Global bond markets are heading for their worst week in a month as investors grow increasingly uneasy about a stalemate between the US and Iran.
Yields climbed across major markets this week, with those on two-year US, German and UK bonds heading for the biggest weekly increases in a month. Treasury two-year yields have risen 12 basis points since Monday to 3.83%, while UK two-year yields have risen 30 basis points to 4.42%.
Traders are reassessing the outlook for interest rates in the face of renewed tensions in the Middle East. The bond selloff reflects mounting concern that prolonged disruption to energy supplies will keep inflation elevated, hindering the ability for central banks to lower interest rates, and potentially even requiring some to hike. Brent crude prices are on track for their biggest weekly gain since the first week of the conflict.

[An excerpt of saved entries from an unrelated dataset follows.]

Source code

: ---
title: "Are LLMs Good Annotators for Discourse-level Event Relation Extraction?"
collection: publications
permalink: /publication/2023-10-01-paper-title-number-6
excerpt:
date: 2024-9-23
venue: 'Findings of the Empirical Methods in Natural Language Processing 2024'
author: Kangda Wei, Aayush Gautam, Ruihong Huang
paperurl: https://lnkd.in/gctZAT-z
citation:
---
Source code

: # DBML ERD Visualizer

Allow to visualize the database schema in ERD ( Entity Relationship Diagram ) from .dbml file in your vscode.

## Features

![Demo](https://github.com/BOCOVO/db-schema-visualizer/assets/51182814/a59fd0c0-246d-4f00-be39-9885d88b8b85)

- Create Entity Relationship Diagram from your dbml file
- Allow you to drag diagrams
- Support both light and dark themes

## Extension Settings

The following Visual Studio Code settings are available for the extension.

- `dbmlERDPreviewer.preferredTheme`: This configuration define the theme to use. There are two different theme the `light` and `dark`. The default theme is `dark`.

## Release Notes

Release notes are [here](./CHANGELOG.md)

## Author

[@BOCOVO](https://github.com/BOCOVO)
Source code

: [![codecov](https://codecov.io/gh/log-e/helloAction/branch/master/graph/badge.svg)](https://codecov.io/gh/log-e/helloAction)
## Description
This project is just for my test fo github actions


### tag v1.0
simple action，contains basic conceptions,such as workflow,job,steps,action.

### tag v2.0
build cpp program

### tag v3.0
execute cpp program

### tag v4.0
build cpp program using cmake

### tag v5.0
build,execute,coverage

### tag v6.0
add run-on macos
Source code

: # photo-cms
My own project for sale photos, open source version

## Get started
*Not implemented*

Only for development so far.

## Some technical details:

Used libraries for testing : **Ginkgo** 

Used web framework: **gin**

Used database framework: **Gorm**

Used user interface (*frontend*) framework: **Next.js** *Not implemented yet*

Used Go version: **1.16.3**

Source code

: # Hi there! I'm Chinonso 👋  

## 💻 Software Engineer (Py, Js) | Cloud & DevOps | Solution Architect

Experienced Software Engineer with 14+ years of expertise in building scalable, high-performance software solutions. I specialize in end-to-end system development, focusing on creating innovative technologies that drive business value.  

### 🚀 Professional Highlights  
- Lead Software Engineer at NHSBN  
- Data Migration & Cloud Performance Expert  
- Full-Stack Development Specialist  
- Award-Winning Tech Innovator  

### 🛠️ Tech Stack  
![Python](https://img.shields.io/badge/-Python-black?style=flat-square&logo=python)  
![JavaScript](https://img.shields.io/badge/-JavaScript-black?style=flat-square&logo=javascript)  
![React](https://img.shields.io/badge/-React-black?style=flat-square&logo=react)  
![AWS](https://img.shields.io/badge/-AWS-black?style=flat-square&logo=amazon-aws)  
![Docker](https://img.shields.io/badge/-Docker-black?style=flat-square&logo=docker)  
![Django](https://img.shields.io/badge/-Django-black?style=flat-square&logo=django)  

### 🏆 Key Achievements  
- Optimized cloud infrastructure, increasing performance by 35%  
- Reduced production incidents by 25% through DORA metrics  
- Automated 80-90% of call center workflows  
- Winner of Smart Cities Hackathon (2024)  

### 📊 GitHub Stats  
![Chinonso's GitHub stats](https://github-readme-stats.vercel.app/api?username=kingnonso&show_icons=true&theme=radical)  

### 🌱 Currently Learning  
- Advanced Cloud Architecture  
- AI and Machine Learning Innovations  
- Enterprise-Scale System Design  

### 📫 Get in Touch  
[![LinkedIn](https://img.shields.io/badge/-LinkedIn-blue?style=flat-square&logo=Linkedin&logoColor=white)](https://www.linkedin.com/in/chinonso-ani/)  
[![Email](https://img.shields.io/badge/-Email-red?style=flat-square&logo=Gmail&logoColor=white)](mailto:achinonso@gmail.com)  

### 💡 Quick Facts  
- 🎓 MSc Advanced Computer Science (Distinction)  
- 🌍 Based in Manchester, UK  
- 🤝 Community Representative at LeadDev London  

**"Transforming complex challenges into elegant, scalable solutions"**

“I do worry that in the coming days the Iranians will really sink their heels in and call Trump’s bluff,” said Ariel Bezalel, investment manager for fixed income at Jupiter Asset Management. “We’re taking some profits and reducing a bit of our rates exposure, as well as our credit risk.”
Bezalel says he’s holding more cash than he has done in recent weeks, nervous that wild bond-market swings seen in March will return.
Investors have questioned in recent weeks whether central banks would deliver on the aggressive tightening priced by markets, but renewed uncertainty over the Iran war, as well as some stronger data in the UK and US, is making some reluctant to challenge that rates view.
Traders added to bets on interest-rate hikes from the European Central Bank this week, pricing 67 basis points of increases this year, up from 50 basis points. For the Bank of England, swaps moved to price 63 basis points of increases, compared to 30 basis points on Monday.
Meanwhile in the US, swaps now imply the Federal Reserve is likely to keep policy steady through year-end, having indicated a 50% chance of a quarter-point cut at the start of the week.
Part of the renewed caution in the bond market may also stem from the slate of central bank meetings next week, with interest-rate decisions due in the US, Europe, Japan, UK and Canada.
Wei Li, global chief investment strategist at BlackRock Inc., says policymakers are facing a challenging backdrop, given inflationary pressures were already uncomfortable prior to the start of the conflict.
“Markets have swung wildly in terms of rates repricing,” she said on Bloomberg TV. Even if there’s a resolution between the US and Iran, “I don’t think we are going back to the previous environment where multiple cuts were on the table.”